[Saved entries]

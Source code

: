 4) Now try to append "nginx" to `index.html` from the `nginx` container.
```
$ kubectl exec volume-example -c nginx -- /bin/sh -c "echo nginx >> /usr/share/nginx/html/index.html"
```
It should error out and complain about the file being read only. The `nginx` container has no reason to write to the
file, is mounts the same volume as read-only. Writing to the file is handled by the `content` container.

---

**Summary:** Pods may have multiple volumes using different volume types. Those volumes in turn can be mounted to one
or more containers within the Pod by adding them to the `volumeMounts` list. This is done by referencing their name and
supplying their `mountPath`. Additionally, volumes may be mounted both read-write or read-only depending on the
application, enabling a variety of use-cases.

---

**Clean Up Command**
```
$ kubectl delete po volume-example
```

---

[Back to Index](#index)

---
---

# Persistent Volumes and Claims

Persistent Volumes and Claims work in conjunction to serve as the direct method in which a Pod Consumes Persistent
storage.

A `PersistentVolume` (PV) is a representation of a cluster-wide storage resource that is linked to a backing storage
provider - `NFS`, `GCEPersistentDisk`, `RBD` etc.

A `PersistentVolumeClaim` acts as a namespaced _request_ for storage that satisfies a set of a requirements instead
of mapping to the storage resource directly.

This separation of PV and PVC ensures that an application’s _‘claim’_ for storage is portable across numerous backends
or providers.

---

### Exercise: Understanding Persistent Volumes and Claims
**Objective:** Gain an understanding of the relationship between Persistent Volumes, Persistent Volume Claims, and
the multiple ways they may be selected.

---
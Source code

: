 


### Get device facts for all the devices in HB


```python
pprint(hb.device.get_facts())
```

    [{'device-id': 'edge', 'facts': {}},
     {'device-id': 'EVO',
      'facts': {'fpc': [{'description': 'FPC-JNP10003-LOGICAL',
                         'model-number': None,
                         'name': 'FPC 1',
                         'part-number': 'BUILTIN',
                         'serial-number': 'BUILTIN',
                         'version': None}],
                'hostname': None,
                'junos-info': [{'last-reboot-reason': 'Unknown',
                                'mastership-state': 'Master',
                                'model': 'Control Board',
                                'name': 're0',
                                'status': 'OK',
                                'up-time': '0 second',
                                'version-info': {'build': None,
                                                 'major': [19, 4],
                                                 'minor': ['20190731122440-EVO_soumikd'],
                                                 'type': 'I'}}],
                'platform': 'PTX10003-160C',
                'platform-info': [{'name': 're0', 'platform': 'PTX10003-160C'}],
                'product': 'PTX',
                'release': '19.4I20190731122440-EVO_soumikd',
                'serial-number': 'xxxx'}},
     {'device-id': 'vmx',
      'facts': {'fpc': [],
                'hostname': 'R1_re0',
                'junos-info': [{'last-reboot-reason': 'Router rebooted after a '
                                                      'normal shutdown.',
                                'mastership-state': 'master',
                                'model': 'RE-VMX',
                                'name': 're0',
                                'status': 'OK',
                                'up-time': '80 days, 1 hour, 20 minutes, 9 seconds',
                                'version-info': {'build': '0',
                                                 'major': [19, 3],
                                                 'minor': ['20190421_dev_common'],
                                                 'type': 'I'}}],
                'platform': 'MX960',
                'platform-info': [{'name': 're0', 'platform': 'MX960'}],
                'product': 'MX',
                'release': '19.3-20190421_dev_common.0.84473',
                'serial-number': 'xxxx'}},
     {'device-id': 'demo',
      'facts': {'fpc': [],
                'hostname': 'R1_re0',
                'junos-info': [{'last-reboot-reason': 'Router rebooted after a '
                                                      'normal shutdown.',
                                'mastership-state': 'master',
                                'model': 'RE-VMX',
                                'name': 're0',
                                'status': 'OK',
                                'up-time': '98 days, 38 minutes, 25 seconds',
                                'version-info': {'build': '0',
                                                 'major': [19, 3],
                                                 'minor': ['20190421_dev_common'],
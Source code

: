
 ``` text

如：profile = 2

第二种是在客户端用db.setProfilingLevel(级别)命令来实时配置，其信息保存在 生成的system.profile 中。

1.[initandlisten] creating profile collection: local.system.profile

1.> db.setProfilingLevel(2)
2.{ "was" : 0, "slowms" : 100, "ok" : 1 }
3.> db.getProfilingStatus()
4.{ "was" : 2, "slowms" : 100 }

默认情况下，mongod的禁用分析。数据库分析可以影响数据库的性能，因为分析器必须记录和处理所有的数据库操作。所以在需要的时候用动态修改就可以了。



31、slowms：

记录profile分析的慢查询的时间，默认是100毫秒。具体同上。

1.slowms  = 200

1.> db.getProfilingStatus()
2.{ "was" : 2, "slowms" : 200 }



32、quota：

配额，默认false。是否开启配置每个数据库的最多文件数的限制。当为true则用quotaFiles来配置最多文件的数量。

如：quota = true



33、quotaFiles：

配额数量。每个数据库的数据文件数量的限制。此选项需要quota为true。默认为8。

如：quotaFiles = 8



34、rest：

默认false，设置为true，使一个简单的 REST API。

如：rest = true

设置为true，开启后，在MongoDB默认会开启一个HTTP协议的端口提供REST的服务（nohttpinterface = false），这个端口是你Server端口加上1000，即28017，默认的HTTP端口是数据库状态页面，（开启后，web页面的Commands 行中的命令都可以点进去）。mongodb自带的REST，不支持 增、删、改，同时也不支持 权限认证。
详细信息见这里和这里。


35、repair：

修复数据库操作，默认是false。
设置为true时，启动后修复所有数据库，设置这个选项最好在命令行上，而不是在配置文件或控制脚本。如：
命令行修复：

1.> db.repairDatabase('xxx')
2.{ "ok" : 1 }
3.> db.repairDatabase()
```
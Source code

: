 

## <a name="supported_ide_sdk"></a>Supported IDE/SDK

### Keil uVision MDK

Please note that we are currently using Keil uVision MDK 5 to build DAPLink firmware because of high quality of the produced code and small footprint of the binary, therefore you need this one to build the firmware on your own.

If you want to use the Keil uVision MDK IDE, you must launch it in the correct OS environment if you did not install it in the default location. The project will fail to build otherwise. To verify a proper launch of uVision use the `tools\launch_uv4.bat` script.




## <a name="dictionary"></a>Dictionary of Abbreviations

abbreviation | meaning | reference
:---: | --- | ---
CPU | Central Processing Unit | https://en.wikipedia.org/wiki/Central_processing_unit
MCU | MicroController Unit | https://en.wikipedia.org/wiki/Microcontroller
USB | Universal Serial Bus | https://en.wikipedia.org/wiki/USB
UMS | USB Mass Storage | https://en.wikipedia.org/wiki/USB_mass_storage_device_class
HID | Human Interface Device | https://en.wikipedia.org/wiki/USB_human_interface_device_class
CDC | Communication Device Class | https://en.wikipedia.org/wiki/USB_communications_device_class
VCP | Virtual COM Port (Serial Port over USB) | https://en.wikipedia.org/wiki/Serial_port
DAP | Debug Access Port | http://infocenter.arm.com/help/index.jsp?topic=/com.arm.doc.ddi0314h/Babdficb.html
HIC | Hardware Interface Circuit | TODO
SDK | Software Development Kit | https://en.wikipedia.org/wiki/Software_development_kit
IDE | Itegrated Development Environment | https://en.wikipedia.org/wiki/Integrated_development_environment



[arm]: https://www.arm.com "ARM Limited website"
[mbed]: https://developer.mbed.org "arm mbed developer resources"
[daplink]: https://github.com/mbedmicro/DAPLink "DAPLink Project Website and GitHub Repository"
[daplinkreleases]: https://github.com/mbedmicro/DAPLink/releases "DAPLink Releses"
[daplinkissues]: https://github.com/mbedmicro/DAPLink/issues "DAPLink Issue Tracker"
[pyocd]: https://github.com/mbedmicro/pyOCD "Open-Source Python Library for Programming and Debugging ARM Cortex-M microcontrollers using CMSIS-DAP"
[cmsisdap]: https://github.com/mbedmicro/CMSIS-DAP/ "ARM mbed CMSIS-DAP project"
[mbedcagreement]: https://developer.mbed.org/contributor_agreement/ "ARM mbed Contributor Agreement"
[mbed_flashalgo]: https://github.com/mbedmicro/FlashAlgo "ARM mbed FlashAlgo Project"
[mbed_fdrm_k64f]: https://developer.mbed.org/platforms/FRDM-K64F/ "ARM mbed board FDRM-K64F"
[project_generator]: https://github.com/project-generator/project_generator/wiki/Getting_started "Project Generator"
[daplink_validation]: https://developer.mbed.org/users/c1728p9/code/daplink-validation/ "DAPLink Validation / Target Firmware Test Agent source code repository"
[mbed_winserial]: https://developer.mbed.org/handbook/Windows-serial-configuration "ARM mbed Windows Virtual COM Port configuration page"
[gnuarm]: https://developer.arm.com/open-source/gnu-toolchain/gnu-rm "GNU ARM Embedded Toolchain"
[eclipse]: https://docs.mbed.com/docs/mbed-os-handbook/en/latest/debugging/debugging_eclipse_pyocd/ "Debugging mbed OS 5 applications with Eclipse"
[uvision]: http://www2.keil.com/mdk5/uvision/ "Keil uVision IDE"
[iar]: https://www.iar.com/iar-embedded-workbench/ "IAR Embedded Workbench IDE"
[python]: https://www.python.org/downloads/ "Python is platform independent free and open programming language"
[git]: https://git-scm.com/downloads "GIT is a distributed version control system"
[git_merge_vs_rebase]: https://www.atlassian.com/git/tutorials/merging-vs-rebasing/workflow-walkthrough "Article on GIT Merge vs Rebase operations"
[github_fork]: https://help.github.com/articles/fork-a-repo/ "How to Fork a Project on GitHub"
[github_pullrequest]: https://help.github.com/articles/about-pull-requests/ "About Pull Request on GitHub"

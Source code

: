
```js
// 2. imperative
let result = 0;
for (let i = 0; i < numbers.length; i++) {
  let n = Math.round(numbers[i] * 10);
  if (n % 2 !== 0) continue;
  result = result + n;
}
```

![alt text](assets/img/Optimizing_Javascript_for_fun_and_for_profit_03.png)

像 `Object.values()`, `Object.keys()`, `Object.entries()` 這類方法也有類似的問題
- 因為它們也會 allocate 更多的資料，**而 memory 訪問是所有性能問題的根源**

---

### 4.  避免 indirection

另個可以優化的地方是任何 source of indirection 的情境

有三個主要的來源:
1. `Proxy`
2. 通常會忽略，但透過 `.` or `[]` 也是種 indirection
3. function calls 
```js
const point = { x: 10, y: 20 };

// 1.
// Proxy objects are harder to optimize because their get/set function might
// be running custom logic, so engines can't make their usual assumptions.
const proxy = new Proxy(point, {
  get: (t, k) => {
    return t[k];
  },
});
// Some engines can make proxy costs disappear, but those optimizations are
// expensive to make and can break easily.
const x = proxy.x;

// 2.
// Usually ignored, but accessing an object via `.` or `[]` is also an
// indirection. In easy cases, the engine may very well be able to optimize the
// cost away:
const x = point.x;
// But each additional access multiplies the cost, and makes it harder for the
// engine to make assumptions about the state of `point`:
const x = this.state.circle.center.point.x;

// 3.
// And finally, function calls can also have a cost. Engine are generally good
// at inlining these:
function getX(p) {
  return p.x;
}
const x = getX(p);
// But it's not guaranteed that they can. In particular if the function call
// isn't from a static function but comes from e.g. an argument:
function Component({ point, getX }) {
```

§ Exercise instructions: Output the first line of the entries above and every line after it, exactly as written, ending with the line that contains "mounted to one".

§ Exercise result:
Source code

: 4) Now try to append "nginx" to `index.html` from the `nginx` container.
```
$ kubectl exec volume-example -c nginx -- /bin/sh -c "echo nginx >> /usr/share/nginx/html/index.html"
```
It should error out and complain about the file being read only. The `nginx` container has no reason to write to the
file, is mounts the same volume as read-only. Writing to the file is handled by the `content` container.

---

**Summary:** Pods may have multiple volumes using different volume types. Those volumes in turn can be mounted to one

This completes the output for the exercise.